According to the Selig Center for Economic Growth, Hispanic buying power is projected to reach about $1 trillion by 2008, a 357 percent increase from 1990.
But marketing to Hispanics isn’t easy because of the subsets within the population.
No broad marketing brush
Although two-thirds of the Latino population is of Mexican origin, there are approximately 17 different groups represented, according to Dr. Roger Selbert, a trend expert and owner of Growth Strategies, a California-based research firm.
That variety makes it difficult to paint with a broad marketing brush, Perez said.
“The problem is no one knows how to do it correctly,” Perez said. “Everyone wants to do something but they’re afraid of offending people or the message is not what they want it to be.”
Perez cites an infamous blunder by Microsoft in its marketing of products in Latin America. The company’s Spanish language version of Windows XP software gave users the option of specifying gender. The choices: “not specified,” “male” or “bitch.”
Many others, Perez said, have made the faux pas of not understanding their target audiences.
Success often depends on a multi-pronged approach.
“Whatever marketing is done, it’s not a question of putting an ad in this publication and waiting for calls to come in,” Perez said. “What I’ve found is putting an ad in a publication without having an actual ad campaign is like hunting for ducks, shooting up in the air and hoping you hit a couple.”

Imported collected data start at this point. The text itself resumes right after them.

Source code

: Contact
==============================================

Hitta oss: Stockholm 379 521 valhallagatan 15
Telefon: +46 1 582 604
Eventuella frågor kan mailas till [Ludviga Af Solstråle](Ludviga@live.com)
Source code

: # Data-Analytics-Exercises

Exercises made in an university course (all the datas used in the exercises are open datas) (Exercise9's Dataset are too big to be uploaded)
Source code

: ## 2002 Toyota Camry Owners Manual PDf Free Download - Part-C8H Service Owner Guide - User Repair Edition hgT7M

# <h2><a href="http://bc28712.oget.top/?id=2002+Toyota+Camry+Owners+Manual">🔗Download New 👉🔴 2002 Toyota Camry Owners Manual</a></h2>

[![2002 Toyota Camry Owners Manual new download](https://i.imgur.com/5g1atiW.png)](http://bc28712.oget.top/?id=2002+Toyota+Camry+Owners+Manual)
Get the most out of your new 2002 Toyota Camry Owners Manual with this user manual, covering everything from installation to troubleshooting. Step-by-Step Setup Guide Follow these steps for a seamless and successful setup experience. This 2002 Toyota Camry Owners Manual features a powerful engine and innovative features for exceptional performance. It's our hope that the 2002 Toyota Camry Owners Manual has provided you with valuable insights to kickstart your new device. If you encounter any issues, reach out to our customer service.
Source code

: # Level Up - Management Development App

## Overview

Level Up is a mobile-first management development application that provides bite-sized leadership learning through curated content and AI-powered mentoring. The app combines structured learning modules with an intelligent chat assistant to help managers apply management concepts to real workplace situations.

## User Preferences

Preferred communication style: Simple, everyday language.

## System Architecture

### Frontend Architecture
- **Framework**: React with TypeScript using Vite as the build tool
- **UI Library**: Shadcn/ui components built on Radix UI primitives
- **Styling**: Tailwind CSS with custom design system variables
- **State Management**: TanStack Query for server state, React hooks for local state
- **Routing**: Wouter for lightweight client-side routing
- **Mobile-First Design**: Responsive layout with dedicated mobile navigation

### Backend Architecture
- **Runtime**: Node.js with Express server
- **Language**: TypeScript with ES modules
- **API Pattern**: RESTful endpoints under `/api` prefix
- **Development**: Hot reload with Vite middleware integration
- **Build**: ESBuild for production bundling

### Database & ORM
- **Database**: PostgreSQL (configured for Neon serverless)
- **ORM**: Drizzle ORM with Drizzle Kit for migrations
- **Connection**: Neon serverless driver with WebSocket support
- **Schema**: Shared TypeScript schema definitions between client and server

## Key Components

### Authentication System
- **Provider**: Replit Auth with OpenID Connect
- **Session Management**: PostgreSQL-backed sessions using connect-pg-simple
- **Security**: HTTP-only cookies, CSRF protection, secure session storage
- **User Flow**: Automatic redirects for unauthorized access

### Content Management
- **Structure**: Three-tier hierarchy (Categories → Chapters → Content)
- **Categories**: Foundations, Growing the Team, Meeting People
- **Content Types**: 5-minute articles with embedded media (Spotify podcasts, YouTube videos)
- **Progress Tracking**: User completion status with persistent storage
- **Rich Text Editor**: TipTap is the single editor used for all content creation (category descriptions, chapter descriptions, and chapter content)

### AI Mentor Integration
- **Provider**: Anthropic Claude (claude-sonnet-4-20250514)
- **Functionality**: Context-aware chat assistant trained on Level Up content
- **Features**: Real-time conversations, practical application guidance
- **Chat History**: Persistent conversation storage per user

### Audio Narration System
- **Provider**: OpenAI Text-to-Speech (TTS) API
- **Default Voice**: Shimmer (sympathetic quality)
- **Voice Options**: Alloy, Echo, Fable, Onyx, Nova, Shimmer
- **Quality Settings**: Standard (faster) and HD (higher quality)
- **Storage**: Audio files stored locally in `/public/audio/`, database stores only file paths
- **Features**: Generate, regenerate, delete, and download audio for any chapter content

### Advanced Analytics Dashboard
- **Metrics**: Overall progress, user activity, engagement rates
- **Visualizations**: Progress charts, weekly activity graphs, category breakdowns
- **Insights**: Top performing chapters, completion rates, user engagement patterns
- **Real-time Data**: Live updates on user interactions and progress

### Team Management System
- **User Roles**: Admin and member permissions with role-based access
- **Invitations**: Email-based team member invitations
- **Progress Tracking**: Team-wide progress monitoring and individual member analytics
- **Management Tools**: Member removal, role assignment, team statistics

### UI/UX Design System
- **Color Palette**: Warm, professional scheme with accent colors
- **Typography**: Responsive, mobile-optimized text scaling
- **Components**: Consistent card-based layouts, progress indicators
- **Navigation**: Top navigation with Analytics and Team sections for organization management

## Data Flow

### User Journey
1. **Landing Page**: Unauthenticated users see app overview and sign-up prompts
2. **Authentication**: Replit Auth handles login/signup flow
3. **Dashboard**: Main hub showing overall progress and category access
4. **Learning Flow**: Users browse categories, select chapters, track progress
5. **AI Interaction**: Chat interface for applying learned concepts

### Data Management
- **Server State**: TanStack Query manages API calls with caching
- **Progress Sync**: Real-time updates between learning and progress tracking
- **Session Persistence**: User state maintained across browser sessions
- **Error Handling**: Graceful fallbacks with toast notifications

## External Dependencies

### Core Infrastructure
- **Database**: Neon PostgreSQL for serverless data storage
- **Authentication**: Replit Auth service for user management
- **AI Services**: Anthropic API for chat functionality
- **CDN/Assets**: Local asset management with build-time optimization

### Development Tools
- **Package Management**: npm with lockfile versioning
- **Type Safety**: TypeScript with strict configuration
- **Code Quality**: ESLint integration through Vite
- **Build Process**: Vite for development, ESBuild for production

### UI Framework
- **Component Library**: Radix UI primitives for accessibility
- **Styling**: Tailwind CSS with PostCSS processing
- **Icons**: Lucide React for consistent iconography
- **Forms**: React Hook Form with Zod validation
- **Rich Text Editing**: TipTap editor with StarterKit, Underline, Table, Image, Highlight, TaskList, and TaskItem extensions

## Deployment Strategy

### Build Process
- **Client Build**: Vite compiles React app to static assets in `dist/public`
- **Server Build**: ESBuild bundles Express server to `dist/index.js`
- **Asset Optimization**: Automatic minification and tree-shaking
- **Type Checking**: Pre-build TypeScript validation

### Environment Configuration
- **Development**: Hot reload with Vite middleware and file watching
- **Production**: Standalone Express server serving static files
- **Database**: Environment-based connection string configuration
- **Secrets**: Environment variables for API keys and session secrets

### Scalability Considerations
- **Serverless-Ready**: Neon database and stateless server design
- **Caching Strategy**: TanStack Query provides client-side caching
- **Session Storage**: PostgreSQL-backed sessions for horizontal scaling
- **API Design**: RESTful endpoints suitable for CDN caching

Perez said companies that recruit bilingual employees to serve the Hispanic customer base have a leg up on the competition.
Others are trying to break the mold by brand building and brand development through grassroots marketing.
“Create some connection between the community and the product,” Perez said. “Include them in the conversation.”
Anheuser-Busch has tried to make inroads into the Hispanic community in Palmetto by becoming part of it.
“The most successful (marketing approach) has been the grassroots soccer league sponsorship,” said Andrea Saputo Cox, director of marketing for Gold Coast Eagle Distributing, which handles Budweiser and Bud Light in Manatee and Sarasota counties.
Soccer Marketing and Promotions, based in Miami, acts as an intermediary between adult soccer leagues and sponsors.
“The way the program works, we ID some of the key soccer leagues in certain areas around the state,” said President Tom Muloy. “We go out to the (league) president and say, ‘Look, we want to be around. This is what we want to do.’ ”
The sponsor subsidizes uniforms, gives T-shirts to players and special bags to coaches, sets up tents during games, sends coaches to training clinics, and allows coaches to use distributor facilities.
Anheuser-Busch has about 15,000 players in its sponsored leagues throughout Florida and Georgia, Muloy said.
Francisco Valle Jr., president of the Latin American Soccer League in Palmetto, said players value the sponsorship but he doubts it has a significant impact on the choices they make as consumers.
“Everybody drinks whatever they like,” Valle said. “If you drink Pepsi, you wouldn’t start drinking Coke because you’re supposed to.”
Valle’s sentiment echoes something over which many marketers salivate: brand loyalty is traditionally fierce among Latinos.
The local market share of Anheuser-Busch products is strong, Saputo said. But he believes the outreach, and its positive impact on the local Hispanic community, should not be overlooked.
“If we have positively influenced 1,000 Hispanic soccer players and they tell 10 people, we’ll have positively influenced 10,000,” Saputo said.
Using sports to market to the Hispanic audience can work well, many said.
Saputo said Anheuser-Busch sponsored events, such as a rodeo and wrestling matches, sparked large attendance.
Perez, working with Tampa Bay Storm and WRMD Rumba 680 AM, also led a successful campaign to increase Hispanic attendance at the arena football games.
During the most recent season, Perez arranged for a live radio broadcast of the games in Spanish, which was well-received by Rumba’s audience, said Rumba General Manager Maria Chacon.
“It is difficult to measure because we base a lot of it on the feedback we get from our listeners,” Chacon said. “We were also on site for the final game and the response we received was overwhelming.”
Information from the Associated Press supplemented this report.